Skip to main content
A messaging agent lives where your users already chat — iMessage, WhatsApp, Slack, Telegram, SMS and RCS, or your own web chat — and pays for things with Agentcard on their behalf. The user texts, the agent shops, an Agentcard virtual card settles it.

Example messaging agents

Poke

Poke logo

Orchid

Orchid logo

Tomo

Tomo logo

The expected flow

  1. Create your organization and OAuth client. Install the admin CLI, create your org, and register an OAuth client — that gives you your client ID and secret.
  2. Authenticate each user with OAuth. The first time a user talks to your agent, hand them a Connect with Agentcard link in the conversation. They verify by email and approve once — you get their access and refresh tokens.
  3. Implement the MCP server in your agent. Point your agent’s MCP client at the Agentcard MCP server and register every tool it advertises.
  4. Make requests with the user’s token.
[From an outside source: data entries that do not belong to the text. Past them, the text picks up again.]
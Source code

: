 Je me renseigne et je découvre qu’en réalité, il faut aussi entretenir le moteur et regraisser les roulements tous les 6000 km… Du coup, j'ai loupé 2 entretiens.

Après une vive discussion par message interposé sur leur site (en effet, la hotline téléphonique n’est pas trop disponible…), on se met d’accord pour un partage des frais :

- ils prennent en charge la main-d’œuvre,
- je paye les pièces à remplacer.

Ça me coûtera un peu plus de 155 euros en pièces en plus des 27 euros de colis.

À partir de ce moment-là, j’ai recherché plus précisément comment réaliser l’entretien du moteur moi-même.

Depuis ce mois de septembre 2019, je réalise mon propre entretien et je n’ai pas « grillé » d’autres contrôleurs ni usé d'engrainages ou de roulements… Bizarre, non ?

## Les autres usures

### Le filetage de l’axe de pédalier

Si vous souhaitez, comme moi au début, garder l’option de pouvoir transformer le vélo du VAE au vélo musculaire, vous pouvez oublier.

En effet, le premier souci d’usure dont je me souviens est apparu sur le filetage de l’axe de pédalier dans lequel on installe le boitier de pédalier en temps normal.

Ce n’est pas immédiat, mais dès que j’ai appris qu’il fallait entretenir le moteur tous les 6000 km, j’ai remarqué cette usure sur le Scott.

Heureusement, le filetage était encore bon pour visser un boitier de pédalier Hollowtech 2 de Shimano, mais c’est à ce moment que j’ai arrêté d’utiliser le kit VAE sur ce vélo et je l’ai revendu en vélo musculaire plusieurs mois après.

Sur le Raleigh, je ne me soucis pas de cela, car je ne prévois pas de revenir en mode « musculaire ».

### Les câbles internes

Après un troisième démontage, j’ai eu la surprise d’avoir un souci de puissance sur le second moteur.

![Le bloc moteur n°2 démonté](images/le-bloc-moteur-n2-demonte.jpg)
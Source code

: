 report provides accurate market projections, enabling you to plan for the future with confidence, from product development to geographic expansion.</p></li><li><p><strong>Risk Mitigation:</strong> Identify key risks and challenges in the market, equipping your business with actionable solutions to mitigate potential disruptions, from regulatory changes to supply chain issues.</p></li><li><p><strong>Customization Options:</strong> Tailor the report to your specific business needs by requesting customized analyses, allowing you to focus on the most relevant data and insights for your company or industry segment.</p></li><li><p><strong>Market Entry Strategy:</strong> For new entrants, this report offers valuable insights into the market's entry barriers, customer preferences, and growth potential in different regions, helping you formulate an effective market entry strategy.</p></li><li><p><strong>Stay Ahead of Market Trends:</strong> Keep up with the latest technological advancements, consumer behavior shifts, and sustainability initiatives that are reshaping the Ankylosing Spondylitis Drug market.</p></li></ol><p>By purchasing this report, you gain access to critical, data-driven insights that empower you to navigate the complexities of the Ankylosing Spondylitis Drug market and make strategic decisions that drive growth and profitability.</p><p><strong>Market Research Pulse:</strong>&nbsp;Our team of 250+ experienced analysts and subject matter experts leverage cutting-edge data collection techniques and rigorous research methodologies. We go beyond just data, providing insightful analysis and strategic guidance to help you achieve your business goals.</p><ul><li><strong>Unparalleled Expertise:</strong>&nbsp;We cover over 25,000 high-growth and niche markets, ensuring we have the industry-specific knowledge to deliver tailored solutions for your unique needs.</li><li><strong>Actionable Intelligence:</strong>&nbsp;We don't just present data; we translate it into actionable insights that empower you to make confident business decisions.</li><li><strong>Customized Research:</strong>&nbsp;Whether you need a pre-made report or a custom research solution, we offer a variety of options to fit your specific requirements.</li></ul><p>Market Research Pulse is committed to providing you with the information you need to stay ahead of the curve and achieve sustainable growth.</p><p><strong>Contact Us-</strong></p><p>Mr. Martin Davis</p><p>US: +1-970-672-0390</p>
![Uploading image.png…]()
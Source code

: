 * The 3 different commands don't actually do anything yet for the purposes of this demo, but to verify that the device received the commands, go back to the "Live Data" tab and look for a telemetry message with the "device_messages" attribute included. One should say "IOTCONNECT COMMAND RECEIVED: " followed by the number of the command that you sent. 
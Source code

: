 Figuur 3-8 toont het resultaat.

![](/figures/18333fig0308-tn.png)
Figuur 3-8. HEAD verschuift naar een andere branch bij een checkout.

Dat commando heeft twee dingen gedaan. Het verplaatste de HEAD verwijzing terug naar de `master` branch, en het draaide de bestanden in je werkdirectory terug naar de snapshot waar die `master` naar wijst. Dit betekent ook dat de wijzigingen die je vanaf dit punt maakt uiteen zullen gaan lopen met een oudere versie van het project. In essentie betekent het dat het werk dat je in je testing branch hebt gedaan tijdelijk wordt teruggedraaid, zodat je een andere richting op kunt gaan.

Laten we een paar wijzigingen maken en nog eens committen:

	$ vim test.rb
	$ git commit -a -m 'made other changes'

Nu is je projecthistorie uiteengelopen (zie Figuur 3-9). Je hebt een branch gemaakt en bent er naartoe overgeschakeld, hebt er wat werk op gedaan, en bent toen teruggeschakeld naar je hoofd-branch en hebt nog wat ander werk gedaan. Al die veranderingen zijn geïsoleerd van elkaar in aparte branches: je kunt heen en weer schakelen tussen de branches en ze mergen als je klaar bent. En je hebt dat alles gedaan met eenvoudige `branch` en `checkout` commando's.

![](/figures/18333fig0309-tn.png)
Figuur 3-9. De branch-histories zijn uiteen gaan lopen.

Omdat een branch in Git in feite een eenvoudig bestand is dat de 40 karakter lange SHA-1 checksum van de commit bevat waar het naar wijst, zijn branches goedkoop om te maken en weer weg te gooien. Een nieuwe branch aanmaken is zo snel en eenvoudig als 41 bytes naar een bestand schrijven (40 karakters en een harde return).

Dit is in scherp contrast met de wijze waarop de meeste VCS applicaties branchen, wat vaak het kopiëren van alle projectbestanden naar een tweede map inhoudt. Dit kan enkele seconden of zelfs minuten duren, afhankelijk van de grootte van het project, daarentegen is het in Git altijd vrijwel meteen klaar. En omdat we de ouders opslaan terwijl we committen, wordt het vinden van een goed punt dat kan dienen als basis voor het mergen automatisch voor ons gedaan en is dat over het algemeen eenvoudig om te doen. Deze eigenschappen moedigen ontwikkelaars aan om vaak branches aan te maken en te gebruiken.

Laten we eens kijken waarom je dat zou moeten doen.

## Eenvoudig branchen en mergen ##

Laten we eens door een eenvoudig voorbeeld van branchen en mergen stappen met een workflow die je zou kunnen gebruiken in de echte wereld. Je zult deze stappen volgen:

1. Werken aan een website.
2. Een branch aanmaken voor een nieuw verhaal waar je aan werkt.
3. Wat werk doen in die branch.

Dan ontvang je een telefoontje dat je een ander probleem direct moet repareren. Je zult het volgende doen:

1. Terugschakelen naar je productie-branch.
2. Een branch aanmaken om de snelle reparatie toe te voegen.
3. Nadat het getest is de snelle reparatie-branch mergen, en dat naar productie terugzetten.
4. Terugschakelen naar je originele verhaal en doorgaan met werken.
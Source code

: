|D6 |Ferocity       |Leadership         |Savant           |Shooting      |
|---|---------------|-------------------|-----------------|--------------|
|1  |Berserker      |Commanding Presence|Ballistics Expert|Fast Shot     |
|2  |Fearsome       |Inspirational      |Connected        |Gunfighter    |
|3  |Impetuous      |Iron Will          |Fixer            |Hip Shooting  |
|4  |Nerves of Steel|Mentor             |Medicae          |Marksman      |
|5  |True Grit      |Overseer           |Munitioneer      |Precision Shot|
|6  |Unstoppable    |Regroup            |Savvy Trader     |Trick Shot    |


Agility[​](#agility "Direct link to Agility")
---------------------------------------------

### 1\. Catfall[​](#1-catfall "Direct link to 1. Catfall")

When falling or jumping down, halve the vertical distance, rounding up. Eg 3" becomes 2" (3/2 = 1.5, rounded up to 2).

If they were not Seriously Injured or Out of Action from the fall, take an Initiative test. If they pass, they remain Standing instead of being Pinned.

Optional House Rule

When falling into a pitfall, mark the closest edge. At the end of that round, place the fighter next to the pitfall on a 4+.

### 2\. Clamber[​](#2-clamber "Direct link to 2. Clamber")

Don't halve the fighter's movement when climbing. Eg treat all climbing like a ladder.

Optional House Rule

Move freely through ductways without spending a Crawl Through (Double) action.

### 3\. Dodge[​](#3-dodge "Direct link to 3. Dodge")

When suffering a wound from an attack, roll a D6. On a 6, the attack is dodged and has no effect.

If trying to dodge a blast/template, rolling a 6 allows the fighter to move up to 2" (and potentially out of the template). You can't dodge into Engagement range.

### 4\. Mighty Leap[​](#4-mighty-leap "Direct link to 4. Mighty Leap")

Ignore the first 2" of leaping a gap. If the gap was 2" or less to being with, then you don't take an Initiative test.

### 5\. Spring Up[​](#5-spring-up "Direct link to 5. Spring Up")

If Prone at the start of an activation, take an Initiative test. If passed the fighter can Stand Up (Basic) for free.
Each tool call carries that user’s access token — the cards your agent creates are isolated to your app and that user, funded from their own wallet.

Start from an example

Every example in the Examples section implements exactly this flow, end to end, on a different messaging surface. Building on Photon? Start from the Photon example. Sending over Twilio SMS? The Twilio example has the same wiring. Sendblue, LoopMessage, Linq, BlueBubbles, Respond.io, Hermes, and the Vercel Chat SDK are covered too — clone the closest one and adapt. Or skip the reading: the wizard implements this flow into your repo directly.